Inoltre, tre anni di conflitto in Ucraina hanno fatto decollare l’interscambio Cina-Russia, in barba all’embargo decretato dal G7: da 147 miliardi di dollari (nel 2021) a 244,8 (l’anno scorso), evidenziando la complementarità (elettronica, automobili e prodotti chimici in cambio di idrocarburi) tra le rispettive economie, mentre Stati Uniti e Russia sui combustibili fossili sono concorrenti.
Nell’èra che a Washington definiscono di «rinnovata competizione tra grandi potenze», sia la Cina sia la Russia temono gli Stati Uniti e seguono l’antico adagio «il nemico del mio nemico è mio amico».
Victor Gao, vicepresidente del centro studi pechinese Centre for China and Globalisation, l’ha messa così: «La Russia non si fiderà al 100 per cento di Trump e non si rivolgerà agli Stati Uniti a scapito della sua amicizia paritaria con la Cina». E così Jinping e il suo “migliore amico” Vladimir Vladimirovič si vedranno a Mosca il 9 maggio, per celebrare assieme la Giornata della vittoria sul nazismo, e un rapporto che – passato per i lunghi anni di tensione (1961-1989) seguiti alla rottura sino-sovietica – non è mai stato così saldo, come confermano i 43 vertici tra Xi e Putin da quando i due sono al potere.

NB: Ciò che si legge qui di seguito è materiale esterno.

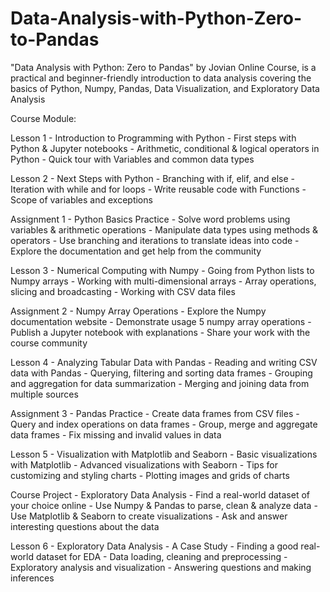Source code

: # Data-Analysis-with-Python-Zero-to-Pandas
"Data Analysis with Python: Zero to Pandas" by Jovian Online Course, is a practical and beginner-friendly introduction to data analysis covering the basics of Python, Numpy, Pandas, Data Visualization, and Exploratory Data Analysis

Course Module:

Lesson 1 - Introduction to Programming with Python
         - First steps with Python & Jupyter notebooks
         - Arithmetic, conditional & logical operators in Python
         - Quick tour with Variables and common data types
         
Lesson 2 - Next Steps with Python
         - Branching with if, elif, and else
         - Iteration with while and for loops
         - Write reusable code with Functions
         - Scope of variables and exceptions
      
Assignment 1 - Python Basics Practice
         - Solve word problems using variables & arithmetic operations
         - Manipulate data types using methods & operators
         - Use branching and iterations to translate ideas into code
         - Explore the documentation and get help from the community
         
Lesson 3 - Numerical Computing with Numpy
         - Going from Python lists to Numpy arrays
         - Working with multi-dimensional arrays
         - Array operations, slicing and broadcasting
         - Working with CSV data files
         
Assignment 2 - Numpy Array Operations
         - Explore the Numpy documentation website
         - Demonstrate usage 5 numpy array operations
         - Publish a Jupyter notebook with explanations
         - Share your work with the course community
         
Lesson 4 - Analyzing Tabular Data with Pandas
         - Reading and writing CSV data with Pandas
         - Querying, filtering and sorting data frames
         - Grouping and aggregation for data summarization
         - Merging and joining data from multiple sources
         
Assignment 3 - Pandas Practice
         - Create data frames from CSV files
         - Query and index operations on data frames
         - Group, merge and aggregate data frames
         - Fix missing and invalid values in data
         
Lesson 5 - Visualization with Matplotlib and Seaborn
         - Basic visualizations with Matplotlib
         - Advanced visualizations with Seaborn
         - Tips for customizing and styling charts
         - Plotting images and grids of charts
         
Course Project - Exploratory Data Analysis
         - Find a real-world dataset of your choice online
         - Use Numpy & Pandas to parse, clean & analyze data
         - Use Matplotlib & Seaborn to create visualizations
         - Ask and answer interesting questions about the data
          
Lesson 6 - Exploratory Data Analysis - A Case Study
         - Finding a good real-world dataset for EDA
         - Data loading, cleaning and preprocessing
         - Exploratory analysis and visualization
         - Answering questions and making inferences





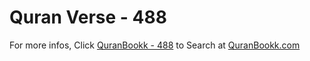 # Quran Verse - 488 

For more infos, Click [QuranBookk - 488](https://www.quranbookk.com/quran/search?q=488) to Search at [QuranBookk.com](http://quranbookk.com/)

La Russia ha inaugurato da tempo una politica estera “rivolta verso est”, in reazione ad anni di tensioni con l’Occidente e proiettata verso la de-dollarizzazione, mentre sperimenta con la Cina meccanismi per superare le sanzioni “unilaterali”.
Contraltare multipolare
Trump scommette tutto sulla forza (finanziaria e militare soprattutto) degli Stati Uniti, Xi e Putin sull’attrattiva del loro “multipolarismo” che promette protagonismo ai paesi del Sud globale. A Trump, che la scorsa settimana ha detto che “gli piacerebbe” riportare la Russia nel G7, l’ambasciatore russo in Canada, Oleg Stepanov, ha risposto che Mosca «non ha alcun interesse a rivisitare istituzioni obsolete».

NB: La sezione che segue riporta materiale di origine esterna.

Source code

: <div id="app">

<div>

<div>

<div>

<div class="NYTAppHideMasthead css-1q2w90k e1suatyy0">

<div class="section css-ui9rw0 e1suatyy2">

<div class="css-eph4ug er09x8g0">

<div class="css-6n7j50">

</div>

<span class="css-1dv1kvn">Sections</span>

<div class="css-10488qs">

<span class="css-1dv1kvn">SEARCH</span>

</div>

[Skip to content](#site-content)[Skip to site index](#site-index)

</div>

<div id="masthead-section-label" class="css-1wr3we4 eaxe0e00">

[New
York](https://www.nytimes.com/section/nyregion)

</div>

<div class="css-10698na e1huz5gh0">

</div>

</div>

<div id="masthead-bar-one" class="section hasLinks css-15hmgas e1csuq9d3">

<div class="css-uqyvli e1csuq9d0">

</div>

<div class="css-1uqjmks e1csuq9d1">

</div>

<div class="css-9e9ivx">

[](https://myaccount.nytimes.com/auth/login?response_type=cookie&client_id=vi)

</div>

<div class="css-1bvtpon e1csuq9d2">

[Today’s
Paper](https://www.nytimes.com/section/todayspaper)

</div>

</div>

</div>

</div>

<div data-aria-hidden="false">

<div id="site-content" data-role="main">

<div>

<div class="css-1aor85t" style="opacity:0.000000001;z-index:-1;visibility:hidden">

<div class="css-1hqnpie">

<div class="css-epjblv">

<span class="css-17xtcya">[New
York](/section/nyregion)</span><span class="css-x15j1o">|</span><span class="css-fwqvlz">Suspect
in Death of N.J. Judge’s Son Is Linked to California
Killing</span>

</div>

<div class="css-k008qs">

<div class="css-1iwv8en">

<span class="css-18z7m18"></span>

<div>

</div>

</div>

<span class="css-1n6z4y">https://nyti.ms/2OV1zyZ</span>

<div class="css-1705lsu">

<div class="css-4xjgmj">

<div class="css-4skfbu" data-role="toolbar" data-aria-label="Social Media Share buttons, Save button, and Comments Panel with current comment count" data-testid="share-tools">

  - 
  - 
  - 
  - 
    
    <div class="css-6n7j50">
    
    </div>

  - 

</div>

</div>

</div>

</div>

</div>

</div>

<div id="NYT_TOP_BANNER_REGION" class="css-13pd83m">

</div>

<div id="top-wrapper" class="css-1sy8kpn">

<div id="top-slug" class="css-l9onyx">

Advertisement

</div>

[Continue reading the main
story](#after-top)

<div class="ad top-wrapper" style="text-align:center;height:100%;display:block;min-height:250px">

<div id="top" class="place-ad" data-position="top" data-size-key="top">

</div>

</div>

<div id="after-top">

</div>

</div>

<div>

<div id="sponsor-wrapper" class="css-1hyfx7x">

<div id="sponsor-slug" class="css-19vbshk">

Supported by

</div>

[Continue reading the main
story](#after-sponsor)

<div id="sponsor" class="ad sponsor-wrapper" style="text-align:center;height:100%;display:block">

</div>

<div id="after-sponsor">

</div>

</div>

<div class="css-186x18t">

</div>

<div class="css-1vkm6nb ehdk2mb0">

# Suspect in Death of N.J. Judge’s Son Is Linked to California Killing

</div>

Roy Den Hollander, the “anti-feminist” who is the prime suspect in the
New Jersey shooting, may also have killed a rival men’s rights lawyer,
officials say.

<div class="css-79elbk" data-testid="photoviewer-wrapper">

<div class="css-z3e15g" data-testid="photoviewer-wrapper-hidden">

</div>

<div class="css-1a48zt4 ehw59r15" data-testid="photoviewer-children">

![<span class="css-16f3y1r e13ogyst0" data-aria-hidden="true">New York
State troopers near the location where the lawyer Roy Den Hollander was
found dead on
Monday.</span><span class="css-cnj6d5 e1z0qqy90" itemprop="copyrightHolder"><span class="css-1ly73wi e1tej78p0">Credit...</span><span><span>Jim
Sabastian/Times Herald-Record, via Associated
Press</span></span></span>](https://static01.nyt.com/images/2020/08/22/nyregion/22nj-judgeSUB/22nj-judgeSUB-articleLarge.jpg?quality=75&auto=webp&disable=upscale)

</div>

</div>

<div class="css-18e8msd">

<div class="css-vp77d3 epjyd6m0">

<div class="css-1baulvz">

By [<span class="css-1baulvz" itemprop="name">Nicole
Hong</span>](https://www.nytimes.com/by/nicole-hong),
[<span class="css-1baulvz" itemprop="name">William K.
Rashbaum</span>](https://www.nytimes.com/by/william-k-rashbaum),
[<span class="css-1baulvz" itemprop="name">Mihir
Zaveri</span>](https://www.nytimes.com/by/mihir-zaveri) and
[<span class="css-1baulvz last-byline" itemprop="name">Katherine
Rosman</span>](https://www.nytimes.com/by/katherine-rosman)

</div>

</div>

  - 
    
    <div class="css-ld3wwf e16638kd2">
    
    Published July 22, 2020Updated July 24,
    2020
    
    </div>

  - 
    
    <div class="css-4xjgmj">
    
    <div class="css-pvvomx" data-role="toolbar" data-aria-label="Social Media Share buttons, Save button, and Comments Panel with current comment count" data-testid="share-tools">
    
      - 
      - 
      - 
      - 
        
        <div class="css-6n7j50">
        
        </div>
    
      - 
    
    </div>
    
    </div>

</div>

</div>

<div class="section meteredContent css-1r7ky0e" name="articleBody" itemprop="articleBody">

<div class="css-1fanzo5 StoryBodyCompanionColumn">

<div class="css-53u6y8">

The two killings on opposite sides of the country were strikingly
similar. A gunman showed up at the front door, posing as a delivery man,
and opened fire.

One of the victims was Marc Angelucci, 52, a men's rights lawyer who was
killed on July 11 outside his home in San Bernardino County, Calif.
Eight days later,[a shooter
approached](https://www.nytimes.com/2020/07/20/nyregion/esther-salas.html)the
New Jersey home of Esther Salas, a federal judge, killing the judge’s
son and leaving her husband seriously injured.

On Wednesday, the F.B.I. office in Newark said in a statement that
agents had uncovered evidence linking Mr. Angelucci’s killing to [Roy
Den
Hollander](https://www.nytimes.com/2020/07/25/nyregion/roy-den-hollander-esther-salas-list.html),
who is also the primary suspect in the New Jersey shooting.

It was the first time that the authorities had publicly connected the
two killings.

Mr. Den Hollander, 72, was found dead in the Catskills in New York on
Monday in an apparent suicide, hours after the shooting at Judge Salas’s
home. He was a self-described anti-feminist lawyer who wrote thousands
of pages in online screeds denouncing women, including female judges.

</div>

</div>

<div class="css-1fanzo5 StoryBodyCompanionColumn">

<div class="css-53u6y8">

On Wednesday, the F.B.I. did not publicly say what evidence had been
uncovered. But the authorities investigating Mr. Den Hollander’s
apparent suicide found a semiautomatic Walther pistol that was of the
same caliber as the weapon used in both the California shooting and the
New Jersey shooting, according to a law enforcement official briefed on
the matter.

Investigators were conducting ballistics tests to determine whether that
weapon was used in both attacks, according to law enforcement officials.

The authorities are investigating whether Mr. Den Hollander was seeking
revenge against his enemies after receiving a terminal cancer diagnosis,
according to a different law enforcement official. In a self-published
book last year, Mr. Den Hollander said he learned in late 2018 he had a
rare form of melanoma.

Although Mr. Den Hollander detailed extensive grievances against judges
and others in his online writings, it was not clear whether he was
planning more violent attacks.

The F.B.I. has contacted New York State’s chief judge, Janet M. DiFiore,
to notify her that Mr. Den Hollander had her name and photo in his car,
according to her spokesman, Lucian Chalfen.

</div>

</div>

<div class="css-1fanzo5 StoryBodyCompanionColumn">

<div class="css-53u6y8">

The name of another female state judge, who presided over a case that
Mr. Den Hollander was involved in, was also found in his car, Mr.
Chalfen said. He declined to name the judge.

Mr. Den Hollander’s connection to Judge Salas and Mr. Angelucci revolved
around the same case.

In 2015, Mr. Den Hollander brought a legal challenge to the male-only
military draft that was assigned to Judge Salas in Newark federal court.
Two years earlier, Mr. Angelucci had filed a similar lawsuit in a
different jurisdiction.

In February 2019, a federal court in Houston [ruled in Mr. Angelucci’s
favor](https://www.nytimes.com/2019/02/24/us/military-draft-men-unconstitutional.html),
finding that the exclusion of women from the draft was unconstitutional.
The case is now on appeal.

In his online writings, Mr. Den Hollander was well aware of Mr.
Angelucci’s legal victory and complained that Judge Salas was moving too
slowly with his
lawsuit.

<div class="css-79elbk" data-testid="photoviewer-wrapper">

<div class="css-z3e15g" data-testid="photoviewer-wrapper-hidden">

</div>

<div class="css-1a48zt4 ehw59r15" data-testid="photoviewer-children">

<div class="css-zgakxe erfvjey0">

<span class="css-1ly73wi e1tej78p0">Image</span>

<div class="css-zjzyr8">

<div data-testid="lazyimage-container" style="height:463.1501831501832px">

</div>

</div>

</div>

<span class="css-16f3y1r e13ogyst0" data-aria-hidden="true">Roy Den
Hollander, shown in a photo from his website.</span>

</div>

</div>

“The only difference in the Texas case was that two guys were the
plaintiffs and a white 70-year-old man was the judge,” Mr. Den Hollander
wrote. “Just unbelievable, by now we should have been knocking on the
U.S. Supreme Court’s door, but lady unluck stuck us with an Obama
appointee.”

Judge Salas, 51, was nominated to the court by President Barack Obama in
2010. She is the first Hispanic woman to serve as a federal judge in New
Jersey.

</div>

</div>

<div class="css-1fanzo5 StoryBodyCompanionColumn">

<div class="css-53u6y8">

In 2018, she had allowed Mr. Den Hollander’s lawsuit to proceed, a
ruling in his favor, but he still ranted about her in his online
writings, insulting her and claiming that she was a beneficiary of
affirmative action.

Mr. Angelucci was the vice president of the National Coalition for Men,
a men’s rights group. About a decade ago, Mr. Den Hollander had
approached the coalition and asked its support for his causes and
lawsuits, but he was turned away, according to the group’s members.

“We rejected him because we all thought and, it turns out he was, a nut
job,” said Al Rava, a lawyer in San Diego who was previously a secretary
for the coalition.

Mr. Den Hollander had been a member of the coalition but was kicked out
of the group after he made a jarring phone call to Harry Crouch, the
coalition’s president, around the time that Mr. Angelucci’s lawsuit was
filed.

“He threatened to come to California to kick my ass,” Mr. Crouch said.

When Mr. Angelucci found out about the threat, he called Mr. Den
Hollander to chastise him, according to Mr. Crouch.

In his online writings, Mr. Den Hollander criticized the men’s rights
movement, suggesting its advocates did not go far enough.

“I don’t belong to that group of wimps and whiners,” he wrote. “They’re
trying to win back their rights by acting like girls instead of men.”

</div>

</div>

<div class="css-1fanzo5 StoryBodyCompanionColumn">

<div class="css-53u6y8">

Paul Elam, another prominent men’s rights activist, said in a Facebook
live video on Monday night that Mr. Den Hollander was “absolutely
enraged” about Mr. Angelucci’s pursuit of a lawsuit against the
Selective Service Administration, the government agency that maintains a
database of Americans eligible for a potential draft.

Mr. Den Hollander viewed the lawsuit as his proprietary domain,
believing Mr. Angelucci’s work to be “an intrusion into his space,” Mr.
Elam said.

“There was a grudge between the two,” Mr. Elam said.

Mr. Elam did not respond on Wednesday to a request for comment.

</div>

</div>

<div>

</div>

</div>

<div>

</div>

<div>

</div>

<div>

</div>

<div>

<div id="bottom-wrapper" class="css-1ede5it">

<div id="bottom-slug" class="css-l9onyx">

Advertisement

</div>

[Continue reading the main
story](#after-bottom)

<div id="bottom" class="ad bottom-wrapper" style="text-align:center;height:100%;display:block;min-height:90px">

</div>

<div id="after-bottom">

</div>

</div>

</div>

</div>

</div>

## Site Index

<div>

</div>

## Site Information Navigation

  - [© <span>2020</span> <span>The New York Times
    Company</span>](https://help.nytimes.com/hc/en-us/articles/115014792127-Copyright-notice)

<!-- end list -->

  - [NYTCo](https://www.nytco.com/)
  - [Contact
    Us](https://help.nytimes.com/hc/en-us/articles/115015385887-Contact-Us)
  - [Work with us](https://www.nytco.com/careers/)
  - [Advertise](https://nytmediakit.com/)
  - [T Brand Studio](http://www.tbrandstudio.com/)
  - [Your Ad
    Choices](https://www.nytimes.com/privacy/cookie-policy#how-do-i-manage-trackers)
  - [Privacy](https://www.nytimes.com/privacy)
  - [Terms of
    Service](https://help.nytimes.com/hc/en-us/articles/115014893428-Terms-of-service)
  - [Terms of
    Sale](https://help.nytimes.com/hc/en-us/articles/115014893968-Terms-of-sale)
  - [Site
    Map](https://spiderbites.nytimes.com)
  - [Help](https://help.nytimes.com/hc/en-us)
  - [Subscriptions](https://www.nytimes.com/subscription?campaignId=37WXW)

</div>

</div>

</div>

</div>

I cinesi sanno benissimo che Putin sarà ultra-cauto rispetto alle profferte statunitensi, perché non si fida. Durante i colloqui a margine del G20 della settimana scorsa a Johannesburg, Wang e Lavrov hanno concordato di aumentare la collaborazione nei nuovi organismi internazionali a trazione sino-russa – i Brics e la Shanghai Cooperation Organization – oltre che delle Nazioni unite e del G20, facendo da contraltare al disprezzo di Trump per le piattaforme multilaterali.

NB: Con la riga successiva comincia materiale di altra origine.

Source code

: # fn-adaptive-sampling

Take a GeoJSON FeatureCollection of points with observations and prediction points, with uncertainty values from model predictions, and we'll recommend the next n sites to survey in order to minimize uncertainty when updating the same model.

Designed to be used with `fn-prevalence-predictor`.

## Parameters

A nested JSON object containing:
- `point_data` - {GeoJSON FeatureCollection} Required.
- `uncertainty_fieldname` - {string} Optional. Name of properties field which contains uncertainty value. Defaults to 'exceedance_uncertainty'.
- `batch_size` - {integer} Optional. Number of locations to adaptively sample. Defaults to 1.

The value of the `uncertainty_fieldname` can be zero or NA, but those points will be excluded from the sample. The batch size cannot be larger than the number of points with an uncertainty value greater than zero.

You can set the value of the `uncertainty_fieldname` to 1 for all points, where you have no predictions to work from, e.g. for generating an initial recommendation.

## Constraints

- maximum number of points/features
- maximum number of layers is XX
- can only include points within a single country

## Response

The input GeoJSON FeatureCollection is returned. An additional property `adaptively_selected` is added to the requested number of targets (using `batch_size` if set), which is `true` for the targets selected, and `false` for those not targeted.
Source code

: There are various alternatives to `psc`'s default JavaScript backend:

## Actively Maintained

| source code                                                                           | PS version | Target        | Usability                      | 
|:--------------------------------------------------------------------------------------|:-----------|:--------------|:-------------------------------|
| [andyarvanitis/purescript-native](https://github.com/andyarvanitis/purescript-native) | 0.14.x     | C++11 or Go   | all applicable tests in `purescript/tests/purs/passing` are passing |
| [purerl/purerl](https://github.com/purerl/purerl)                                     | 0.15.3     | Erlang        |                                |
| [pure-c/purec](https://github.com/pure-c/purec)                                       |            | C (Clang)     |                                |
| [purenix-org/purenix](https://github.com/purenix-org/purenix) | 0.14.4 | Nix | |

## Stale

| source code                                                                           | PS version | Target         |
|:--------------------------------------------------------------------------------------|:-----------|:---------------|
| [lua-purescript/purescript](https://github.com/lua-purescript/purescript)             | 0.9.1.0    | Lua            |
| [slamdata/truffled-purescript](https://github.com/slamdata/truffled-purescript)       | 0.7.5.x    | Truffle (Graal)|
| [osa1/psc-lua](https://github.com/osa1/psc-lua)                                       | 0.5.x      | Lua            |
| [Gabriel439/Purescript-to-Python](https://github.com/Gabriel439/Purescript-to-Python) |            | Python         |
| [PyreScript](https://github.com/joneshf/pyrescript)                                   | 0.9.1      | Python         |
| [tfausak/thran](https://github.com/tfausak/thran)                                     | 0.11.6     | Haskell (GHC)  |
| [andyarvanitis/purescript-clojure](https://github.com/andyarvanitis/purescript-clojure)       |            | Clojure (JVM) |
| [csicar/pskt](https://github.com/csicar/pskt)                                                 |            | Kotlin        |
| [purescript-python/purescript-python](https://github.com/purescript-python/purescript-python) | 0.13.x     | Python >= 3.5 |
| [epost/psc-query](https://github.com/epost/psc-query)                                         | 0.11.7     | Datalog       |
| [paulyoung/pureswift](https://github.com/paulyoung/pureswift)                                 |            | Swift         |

Insomma, se anche uno dei motivi per cui Trump vuole la pace in Ucraina è quello di concentrarsi contro il suo avversario strategico numero uno – la Cina – quest’ultima può contare su relazioni con la Russia che, proprio la guerra in Ucraina, ha irrobustito.
Wang Yiwei, specialista in affari europei presso l’Università Renmin di Pechino, ha affermato che anni di sanzioni occidentali contro la Russia le hanno reso impossibile fidarsi dell’Occidente. «Dopo il conflitto Russia-Ucraina, l’industria, l’economia e l’energia russa sono state fortemente intrecciate con la Cina. Questo è strutturale e persino permanente. È difficile che ritorni verso l’Occidente», ha concluso.